1. Role of Glucose Metabolism in HTSC Differentiation: CTBs and HTSCs showed a significant decrease in glucose metabolism during synchronization, and the basal glycolysis level is essential for HTSC synchronization. Inhibition of glycolysis by 2-DG and oxamate resulted in a significant decline in the expression of synchronization marker genes (such as ERVFRD1, SYN1), indicating that glycolytic inhibition hinders HTSC synchronization.

2. Critical Role of Acetyl-CoA in Histone Acetylation: Acetic acid supplementation restored Acetyl-CoA levels, significantly reversing the decrease in histone acetylation levels caused by glycolytic inhibition. Specifically, the acetylation status of histone H3K9, H3K18, H3K27, and H4K16 sites plays a crucial regulatory role in the expression of synchronization genes.

3. Correlation Between Metabolic Stress and Inflammatory Response: Glycolytic inhibition not only hinders HTSC synchronization but also induces the expression of metabolic stress and inflammatory genes. Acetic acid supplementation effectively inhibited these stress and inflammation genes, indicating the importance of basal glycolysis in maintaining normal HTSC differentiation and function.

4. In Vivo Validation: Xenotransplantation experiments showed that even short-term glycolytic inhibition permanently damages HTSC differentiation potential, characterized by increased inflammatory response and reduced multinucleated STBs. Acetic acid supplementation significantly recovered these changes.

Research Conclusion and Significance

This study clarifies the essential role of basal glycolysis in HTSC synchronization. Acetyl-CoA is not only a core intermediate of cell metabolism but also plays an important regulatory role in determining the cell fate and differentiation of HTSCs by maintaining histone acetylation. Adequate Acetyl-CoA is significant for normal placental development and maternal-fetal nutritional balance. Understanding this mechanism provides a new scientific basis for preventing placental-related diseases (such as pregnancy-induced hypertension and fetal growth restriction).

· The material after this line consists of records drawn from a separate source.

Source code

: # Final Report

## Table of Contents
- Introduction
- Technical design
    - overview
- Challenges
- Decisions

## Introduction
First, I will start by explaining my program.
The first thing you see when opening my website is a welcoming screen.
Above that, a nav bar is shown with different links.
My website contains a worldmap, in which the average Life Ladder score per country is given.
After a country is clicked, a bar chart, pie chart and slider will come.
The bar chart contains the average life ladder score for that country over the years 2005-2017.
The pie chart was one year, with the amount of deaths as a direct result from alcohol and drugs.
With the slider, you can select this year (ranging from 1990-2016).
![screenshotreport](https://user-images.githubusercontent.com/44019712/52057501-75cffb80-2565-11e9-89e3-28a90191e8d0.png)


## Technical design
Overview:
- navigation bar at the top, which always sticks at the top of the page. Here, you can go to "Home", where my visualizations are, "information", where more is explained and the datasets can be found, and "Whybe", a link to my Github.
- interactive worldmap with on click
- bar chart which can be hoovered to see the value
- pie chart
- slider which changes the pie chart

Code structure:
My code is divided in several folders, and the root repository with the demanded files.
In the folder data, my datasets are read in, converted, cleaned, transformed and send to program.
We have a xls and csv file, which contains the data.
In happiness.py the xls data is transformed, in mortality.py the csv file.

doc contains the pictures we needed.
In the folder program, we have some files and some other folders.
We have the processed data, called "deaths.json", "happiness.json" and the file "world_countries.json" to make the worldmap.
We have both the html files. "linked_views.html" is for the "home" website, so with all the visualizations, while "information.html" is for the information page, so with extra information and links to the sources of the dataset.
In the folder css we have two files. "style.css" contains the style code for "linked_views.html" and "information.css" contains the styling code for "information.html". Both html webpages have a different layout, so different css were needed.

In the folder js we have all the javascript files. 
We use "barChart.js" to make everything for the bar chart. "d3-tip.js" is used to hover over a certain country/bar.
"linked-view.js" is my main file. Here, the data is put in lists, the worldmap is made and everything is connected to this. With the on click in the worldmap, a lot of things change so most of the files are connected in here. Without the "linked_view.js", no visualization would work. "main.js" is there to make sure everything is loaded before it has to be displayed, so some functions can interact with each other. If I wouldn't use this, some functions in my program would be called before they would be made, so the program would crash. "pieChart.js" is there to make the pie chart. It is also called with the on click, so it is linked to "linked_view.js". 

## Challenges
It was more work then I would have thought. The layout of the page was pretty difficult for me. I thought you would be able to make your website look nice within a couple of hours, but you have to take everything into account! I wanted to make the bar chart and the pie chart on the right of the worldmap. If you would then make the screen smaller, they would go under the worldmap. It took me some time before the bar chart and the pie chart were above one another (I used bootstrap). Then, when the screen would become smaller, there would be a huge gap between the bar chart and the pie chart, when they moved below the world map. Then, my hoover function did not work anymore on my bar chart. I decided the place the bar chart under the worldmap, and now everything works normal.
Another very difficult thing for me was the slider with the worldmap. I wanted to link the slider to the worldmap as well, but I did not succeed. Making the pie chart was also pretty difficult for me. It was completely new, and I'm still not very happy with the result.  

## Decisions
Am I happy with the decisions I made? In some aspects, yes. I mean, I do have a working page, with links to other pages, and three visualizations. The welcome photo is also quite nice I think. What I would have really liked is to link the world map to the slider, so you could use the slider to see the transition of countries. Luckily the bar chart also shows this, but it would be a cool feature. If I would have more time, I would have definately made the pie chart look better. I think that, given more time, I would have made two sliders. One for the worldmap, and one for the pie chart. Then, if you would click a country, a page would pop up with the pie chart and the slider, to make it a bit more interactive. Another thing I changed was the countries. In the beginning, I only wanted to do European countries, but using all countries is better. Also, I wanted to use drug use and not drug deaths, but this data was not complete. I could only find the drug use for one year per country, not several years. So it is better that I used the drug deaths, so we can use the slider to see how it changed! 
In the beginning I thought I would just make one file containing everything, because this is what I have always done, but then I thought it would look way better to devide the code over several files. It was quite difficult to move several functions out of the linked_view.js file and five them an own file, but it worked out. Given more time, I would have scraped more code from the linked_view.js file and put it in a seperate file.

Research Highlights and Innovations

1. Revealing the Metabolic Regulatory Role of Acetyl-CoA: This study systematically demonstrated for the first time the key role of Acetyl-CoA in HTSC synchronization, proposing the dual regulatory role of glycolysis-derived Acetyl-CoA on histone acetylation and gene expression.

2. Coupling Mechanism of Metabolism and Histone Modification: It was found that Acetyl-CoA regulates placental cell fate through the acetylation of specific histone sites (such as H3K9/18/27 and H4K16), providing a new perspective for understanding placental development and function through this metabolism-epigenetic coupling mechanism.

3. Irreversible Impact of Long-term Metabolic Defects: The study was the first to verify in an in vivo model that short-term glycolytic inhibition causes permanent damage to HTSC differentiation, implying the vulnerability of trophoblast cell metabolic balance and its profound impacts on maternal-fetal health.

4. Potential Clinical Value of Acetic Acid Supplementation: The research found that short-term acetic acid supplementation can effectively reverse HTSC synchronization obstacles caused by glycolytic inhibition, providing potential intervention methods for future treatment of placental dysfunction during pregnancy.

Scientific and Application Value of the Research

The metabolic programming mechanisms of HTSCs revealed in this study are critical for placental development and maternal-fetal nutritional balance, providing new insights into the pathogenesis of placental-related diseases (such as pregnancy-induced hypertension and fetal growth restriction). The study provides a new model of the role of glucose metabolism in the placental synchronization process, highlighting the core role of metabolic regulation in maintaining placental function. In the future, intervention measures based on this mechanism may offer new approaches to prevent and treat placental insufficiency and other related issues.